What is needed is an exact copy of the lines from the one containing "complicated. You choose!" through the final line of the material below.

**EXERCISE MATERIAL**
▼▼▼

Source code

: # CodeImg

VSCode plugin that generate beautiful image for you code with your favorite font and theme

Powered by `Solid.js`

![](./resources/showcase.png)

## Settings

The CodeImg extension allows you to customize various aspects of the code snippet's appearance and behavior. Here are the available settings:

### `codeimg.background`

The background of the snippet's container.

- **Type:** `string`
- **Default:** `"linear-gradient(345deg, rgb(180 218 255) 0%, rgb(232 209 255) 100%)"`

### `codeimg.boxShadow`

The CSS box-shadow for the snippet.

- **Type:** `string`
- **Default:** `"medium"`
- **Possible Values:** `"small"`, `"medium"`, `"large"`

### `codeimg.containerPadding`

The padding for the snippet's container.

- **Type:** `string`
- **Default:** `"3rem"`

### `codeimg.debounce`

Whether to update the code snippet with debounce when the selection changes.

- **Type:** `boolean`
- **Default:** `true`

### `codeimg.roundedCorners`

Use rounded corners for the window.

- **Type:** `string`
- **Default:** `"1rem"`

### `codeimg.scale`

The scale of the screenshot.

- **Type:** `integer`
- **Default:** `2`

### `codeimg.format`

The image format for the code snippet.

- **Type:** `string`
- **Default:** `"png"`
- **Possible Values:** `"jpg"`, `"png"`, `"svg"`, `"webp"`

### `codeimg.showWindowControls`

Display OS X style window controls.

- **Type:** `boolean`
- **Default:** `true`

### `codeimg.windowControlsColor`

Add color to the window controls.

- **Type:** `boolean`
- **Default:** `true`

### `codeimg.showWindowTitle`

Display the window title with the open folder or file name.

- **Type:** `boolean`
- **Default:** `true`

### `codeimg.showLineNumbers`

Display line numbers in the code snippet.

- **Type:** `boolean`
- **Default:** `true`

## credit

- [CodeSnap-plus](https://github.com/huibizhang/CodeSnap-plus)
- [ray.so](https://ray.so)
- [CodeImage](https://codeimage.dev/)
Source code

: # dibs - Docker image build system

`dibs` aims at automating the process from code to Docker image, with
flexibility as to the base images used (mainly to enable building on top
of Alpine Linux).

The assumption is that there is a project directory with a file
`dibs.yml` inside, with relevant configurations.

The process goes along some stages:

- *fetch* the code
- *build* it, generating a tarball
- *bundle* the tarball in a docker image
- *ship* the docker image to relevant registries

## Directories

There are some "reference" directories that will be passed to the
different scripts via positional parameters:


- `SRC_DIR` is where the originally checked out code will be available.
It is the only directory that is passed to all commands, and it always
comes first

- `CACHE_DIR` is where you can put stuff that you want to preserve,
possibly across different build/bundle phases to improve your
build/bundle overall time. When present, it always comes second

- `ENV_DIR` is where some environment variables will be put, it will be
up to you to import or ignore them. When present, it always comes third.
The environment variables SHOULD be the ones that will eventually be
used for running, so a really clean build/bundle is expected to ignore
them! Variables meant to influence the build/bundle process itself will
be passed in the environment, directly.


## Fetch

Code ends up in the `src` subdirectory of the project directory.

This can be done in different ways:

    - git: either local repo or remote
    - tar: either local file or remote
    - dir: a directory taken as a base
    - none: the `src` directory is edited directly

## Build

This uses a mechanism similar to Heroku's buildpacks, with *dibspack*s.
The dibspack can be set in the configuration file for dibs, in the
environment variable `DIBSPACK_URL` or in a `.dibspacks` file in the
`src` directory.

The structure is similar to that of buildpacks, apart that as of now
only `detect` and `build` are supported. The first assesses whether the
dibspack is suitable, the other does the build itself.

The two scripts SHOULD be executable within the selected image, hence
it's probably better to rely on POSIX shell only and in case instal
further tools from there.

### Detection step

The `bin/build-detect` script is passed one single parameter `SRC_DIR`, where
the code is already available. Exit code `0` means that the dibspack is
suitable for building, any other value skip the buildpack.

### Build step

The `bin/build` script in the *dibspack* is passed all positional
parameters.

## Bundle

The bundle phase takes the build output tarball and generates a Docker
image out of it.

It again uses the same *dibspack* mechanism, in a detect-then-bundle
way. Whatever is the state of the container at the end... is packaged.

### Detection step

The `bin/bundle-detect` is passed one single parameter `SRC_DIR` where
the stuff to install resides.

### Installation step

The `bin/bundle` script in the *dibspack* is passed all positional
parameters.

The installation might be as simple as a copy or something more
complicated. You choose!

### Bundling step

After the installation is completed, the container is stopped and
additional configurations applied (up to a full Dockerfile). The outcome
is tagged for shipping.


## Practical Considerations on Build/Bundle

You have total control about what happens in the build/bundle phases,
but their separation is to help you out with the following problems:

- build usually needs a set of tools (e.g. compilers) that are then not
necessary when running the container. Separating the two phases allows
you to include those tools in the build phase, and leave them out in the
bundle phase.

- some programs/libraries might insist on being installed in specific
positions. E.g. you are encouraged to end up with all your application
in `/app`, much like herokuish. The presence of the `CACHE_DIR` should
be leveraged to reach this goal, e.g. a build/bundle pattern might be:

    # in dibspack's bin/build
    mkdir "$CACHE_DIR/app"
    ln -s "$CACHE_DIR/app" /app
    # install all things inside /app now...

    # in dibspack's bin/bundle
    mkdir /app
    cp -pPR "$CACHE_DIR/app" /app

▲▲▲

**RESPONSE TO THIS TASK**
complicated. You choose!

### Bundling step

After the installation is completed, the container is stopped and
additional configurations applied (up to a full Dockerfile). The outcome
is tagged for shipping.


## Practical Considerations on Build/Bundle

You have total control about what happens in the build/bundle phases,
but their separation is to help you out with the following problems:

- build usually needs a set of tools (e.g. compilers) that are then not
necessary when running the container. Separating the two phases allows
you to include those tools in the build phase, and leave them out in the
bundle phase.

- some programs/libraries might insist on being installed in specific
positions. E.g. you are encouraged to end up with all your application
in `/app`, much like herokuish. The presence of the `CACHE_DIR` should
be leveraged to reach this goal, e.g. a build/bundle pattern might be:

    # in dibspack's bin/build
    mkdir "$CACHE_DIR/app"
    ln -s "$CACHE_DIR/app" /app
    # install all things inside /app now...

    # in dibspack's bin/bundle
    mkdir /app
    cp -pPR "$CACHE_DIR/app" /app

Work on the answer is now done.